Bei der Entwicklung eines Corona-Impfstoffs liefern sich China, USA, Russland und Europa ein Wettrennen. Es geht um internationales Ansehen und um Einfluss. Wer auch immer sich vorne sieht: An Indien kommt niemand vorbei. Das Land ist der mächtigste Akteur in diesem Kampf. 1

„Ich bin der festen Überzeugung: Impfstoffe, Tests und Medikamente müssen weltweit verfügbar, bezahlbar und zugänglich sein“, erklärte Angela Merkel bei einer Covid-19-Geberkonferenz im Juni. Auch Chinas Präsident Xi Jinping sagte, sein Land werde einen Impfstoff als „globales öffentliches Gut“ zur Verfügung stellen.

Alles leere Worte? Längst ist ein globaler Machtkampf um die Entwicklung eines Impfstoffs ausgebrochen. Er erinnert an den Wettstreit, welches politische System zuerst die Mondlandung schafft. Denn: Wer als erstes seine Bevölkerung immunisieren kann, gewinnt international an Prestige und kann früher als andere seine Wirtschaft öffnen. Anstatt globaler Solidarität und Bevorzugung der Bedürftigsten zeigt sich eine Art „Impf-Nationalismus“ und ein Verteilungskampf um die vielversprechendsten Impfstoffe, noch bevor klinische Tests abgeschlossen sind.

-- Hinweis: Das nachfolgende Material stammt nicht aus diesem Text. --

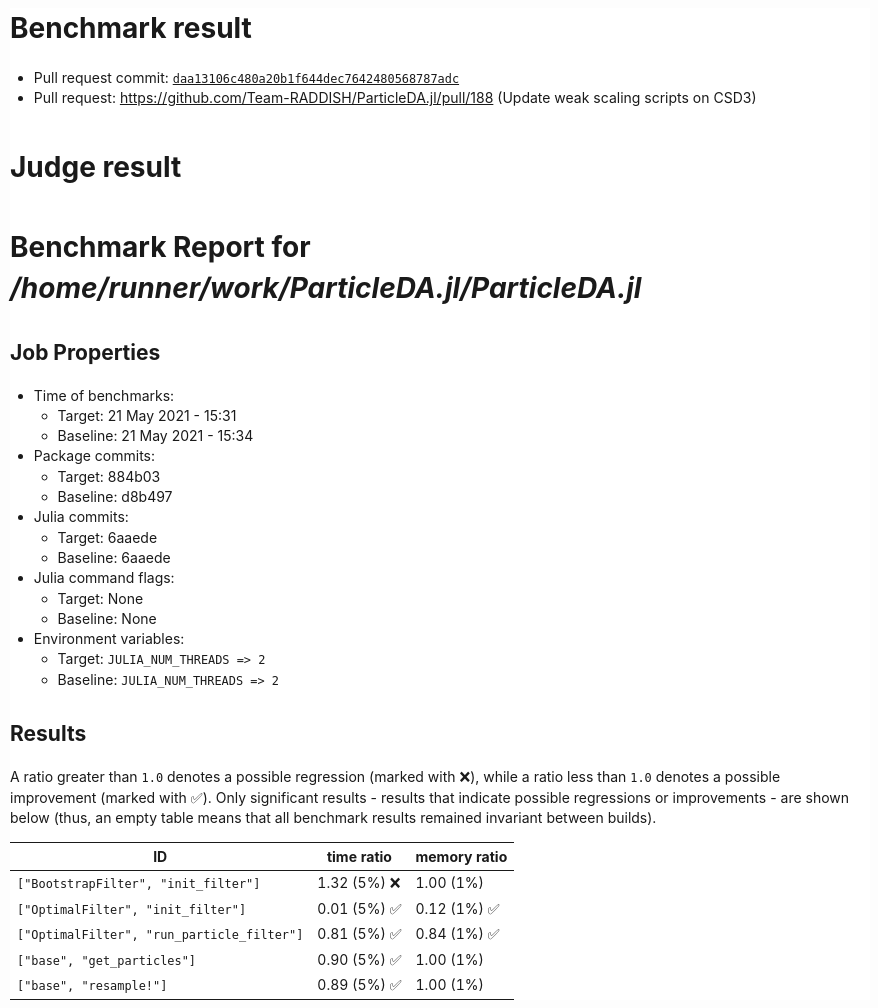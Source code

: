 # Benchmark result

* Pull request commit: [`daa13106c480a20b1f644dec7642480568787adc`](https://github.com/Team-RADDISH/ParticleDA.jl/commit/daa13106c480a20b1f644dec7642480568787adc)
* Pull request: <https://github.com/Team-RADDISH/ParticleDA.jl/pull/188> (Update weak scaling scripts on CSD3)

# Judge result
# Benchmark Report for */home/runner/work/ParticleDA.jl/ParticleDA.jl*

## Job Properties
* Time of benchmarks:
    - Target: 21 May 2021 - 15:31
    - Baseline: 21 May 2021 - 15:34
* Package commits:
    - Target: 884b03
    - Baseline: d8b497
* Julia commits:
    - Target: 6aaede
    - Baseline: 6aaede
* Julia command flags:
    - Target: None
    - Baseline: None
* Environment variables:
    - Target: `JULIA_NUM_THREADS => 2`
    - Baseline: `JULIA_NUM_THREADS => 2`

## Results
A ratio greater than `1.0` denotes a possible regression (marked with :x:), while a ratio less
than `1.0` denotes a possible improvement (marked with :white_check_mark:). Only significant results - results
that indicate possible regressions or improvements - are shown below (thus, an empty table means that all
benchmark results remained invariant between builds).

| ID                                           | time ratio                   | memory ratio                 |
|----------------------------------------------|------------------------------|------------------------------|
| `["BootstrapFilter", "init_filter"]`         |                1.32 (5%) :x: |                   1.00 (1%)  |
| `["OptimalFilter", "init_filter"]`           | 0.01 (5%) :white_check_mark: | 0.12 (1%) :white_check_mark: |
| `["OptimalFilter", "run_particle_filter"]`   | 0.81 (5%) :white_check_mark: | 0.84 (1%) :white_check_mark: |
| `["base", "get_particles"]`                  | 0.90 (5%) :white_check_mark: |                   1.00 (1%)  |
| `["base", "resample!"]`                      | 0.89 (5%) :white_check_mark: |                   1.00 (1%)  |
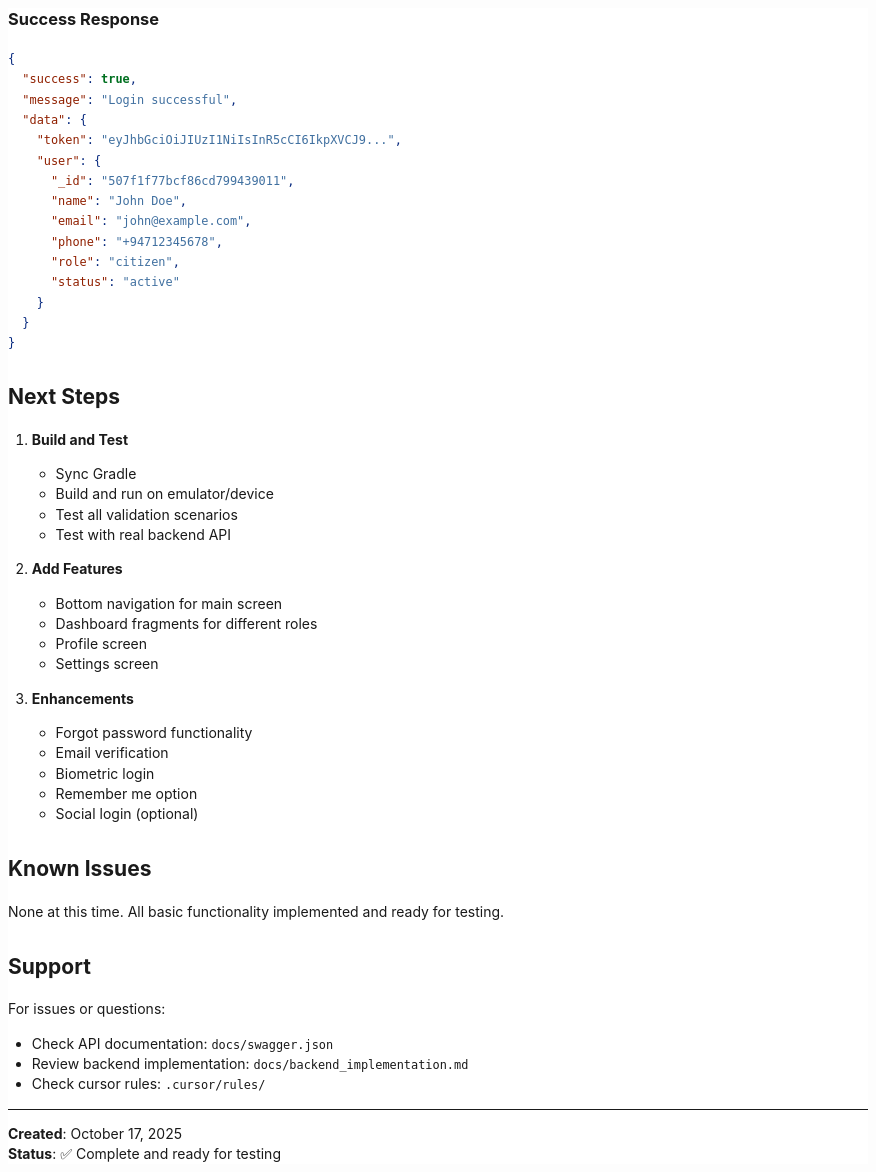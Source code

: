 ### Success Response
```json
{
  "success": true,
  "message": "Login successful",
  "data": {
    "token": "eyJhbGciOiJIUzI1NiIsInR5cCI6IkpXVCJ9...",
    "user": {
      "_id": "507f1f77bcf86cd799439011",
      "name": "John Doe",
      "email": "john@example.com",
      "phone": "+94712345678",
      "role": "citizen",
      "status": "active"
    }
  }
}
```

## Next Steps

1. **Build and Test**
   - Sync Gradle
   - Build and run on emulator/device
   - Test all validation scenarios
   - Test with real backend API

2. **Add Features**
   - Bottom navigation for main screen
   - Dashboard fragments for different roles
   - Profile screen
   - Settings screen

3. **Enhancements**
   - Forgot password functionality
   - Email verification
   - Biometric login
   - Remember me option
   - Social login (optional)

## Known Issues

None at this time. All basic functionality implemented and ready for testing.

## Support

For issues or questions:
- Check API documentation: `docs/swagger.json`
- Review backend implementation: `docs/backend_implementation.md`
- Check cursor rules: `.cursor/rules/`

---

**Created**: October 17, 2025  
**Status**: ✅ Complete and ready for testing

Derzeit sind weltweit mehr als 155 Covid-Impfstoffe in Entwicklung, 23 davon werden an Menschen getestet. In Russland werden Fortschritte bei der Impfstoffentwicklung im staatlichen Fernsehen gezeigt. Es sollen bereits zwei Testrunden an Soldaten stattgefunden haben. Auch in China soll Ende Juni ein eigener Impfstoff für das Militär zugelassen worden sein.